Roma, 6 ago. (askanews) – Il Giappone commemora gli 80 anni dal bombardamento atomico su Hiroshima. Un omaggio di silenzio e preghiera nell’anniversario del momento in cui il bombardiere B-29 statunitense “Enola Gay” sganciò la bomba “Little Boy” sulla città giapponese il 6 agosto 1945, mentre manifestanti chiedono un mondo libero dalle armi nucleari.
In centinaia, tra autorità, studenti e sopravvissuti vestiti di nero hanno deposto fiori al memoriale della pace, lo scheletro della cupola distrutta dalla bomba atomica, crudo promemoria di quegli orrori.
La cerimonia del 2025 ha riunito un numero record di paesi, in un contesto di crescenti richieste di disarmo nucleare e mentre non si fermano le guerre, dall’Ucraina al Medio Oriente.
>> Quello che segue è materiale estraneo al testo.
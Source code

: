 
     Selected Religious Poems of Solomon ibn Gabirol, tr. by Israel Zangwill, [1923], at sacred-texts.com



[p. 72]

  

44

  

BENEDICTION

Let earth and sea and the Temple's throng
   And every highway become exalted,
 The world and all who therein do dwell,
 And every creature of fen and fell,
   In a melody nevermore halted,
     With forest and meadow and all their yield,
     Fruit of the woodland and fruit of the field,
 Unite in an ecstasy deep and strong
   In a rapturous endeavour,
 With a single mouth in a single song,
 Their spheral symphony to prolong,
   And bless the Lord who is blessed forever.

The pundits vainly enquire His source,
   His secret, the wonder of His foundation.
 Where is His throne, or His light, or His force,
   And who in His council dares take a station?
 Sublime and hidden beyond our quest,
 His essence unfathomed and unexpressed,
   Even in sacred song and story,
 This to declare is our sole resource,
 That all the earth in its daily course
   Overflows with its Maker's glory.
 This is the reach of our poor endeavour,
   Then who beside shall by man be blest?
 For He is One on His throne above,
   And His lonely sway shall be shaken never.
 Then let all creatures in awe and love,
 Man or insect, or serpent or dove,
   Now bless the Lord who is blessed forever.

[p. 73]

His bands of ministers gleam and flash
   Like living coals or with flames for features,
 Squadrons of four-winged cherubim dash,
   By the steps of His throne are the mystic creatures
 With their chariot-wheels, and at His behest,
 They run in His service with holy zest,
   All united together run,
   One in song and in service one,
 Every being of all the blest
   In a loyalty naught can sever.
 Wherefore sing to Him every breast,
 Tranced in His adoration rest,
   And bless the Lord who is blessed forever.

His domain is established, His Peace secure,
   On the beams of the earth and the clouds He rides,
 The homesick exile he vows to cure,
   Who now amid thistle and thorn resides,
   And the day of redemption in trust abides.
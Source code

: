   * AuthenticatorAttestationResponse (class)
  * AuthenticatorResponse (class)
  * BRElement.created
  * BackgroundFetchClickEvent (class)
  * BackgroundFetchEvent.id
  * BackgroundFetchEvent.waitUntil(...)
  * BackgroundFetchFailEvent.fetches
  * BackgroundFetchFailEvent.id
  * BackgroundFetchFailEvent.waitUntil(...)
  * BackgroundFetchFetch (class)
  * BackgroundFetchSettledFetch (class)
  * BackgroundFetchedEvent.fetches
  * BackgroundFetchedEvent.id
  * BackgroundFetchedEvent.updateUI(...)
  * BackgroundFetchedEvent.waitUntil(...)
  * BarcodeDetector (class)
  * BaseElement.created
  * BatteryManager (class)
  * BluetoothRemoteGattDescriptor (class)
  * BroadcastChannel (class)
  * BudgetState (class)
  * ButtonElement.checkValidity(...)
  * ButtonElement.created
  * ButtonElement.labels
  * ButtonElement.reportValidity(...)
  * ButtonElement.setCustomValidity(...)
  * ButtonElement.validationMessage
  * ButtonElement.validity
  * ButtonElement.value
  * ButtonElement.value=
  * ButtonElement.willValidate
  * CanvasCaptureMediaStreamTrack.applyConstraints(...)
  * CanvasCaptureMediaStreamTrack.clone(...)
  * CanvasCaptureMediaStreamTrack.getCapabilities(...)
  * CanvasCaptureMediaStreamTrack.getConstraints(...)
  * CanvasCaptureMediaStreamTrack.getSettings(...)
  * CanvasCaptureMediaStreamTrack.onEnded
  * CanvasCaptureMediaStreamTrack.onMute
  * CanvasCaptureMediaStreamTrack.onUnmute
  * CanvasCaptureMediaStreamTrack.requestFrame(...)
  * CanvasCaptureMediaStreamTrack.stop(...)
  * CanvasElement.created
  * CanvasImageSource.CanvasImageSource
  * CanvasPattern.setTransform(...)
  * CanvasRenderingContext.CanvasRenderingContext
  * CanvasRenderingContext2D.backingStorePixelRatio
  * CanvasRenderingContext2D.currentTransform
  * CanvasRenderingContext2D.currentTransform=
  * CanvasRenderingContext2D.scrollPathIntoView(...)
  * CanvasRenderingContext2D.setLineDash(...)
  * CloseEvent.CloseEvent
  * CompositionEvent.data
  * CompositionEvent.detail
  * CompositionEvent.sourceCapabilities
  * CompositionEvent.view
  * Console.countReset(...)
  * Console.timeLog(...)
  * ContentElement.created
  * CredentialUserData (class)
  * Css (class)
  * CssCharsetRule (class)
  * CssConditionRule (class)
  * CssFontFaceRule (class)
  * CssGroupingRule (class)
“Per poter andare avanti, dobbiamo esprimere il nostro rispetto e la nostra gratitudine a coloro che hanno ricostruito la città, e penso che sia importante per noi continuare a sviluppare Hiroshima, il mondo e il Giappone”, ha dichiarato ad Afp un residente, Kozo Morien.
Nel suo intervento, il sindaco di Hiroshima Kazumi Matsui ha messo in guardia contro “una tendenza sempre più marcata verso il rafforzamento militare in tutto il mondo”.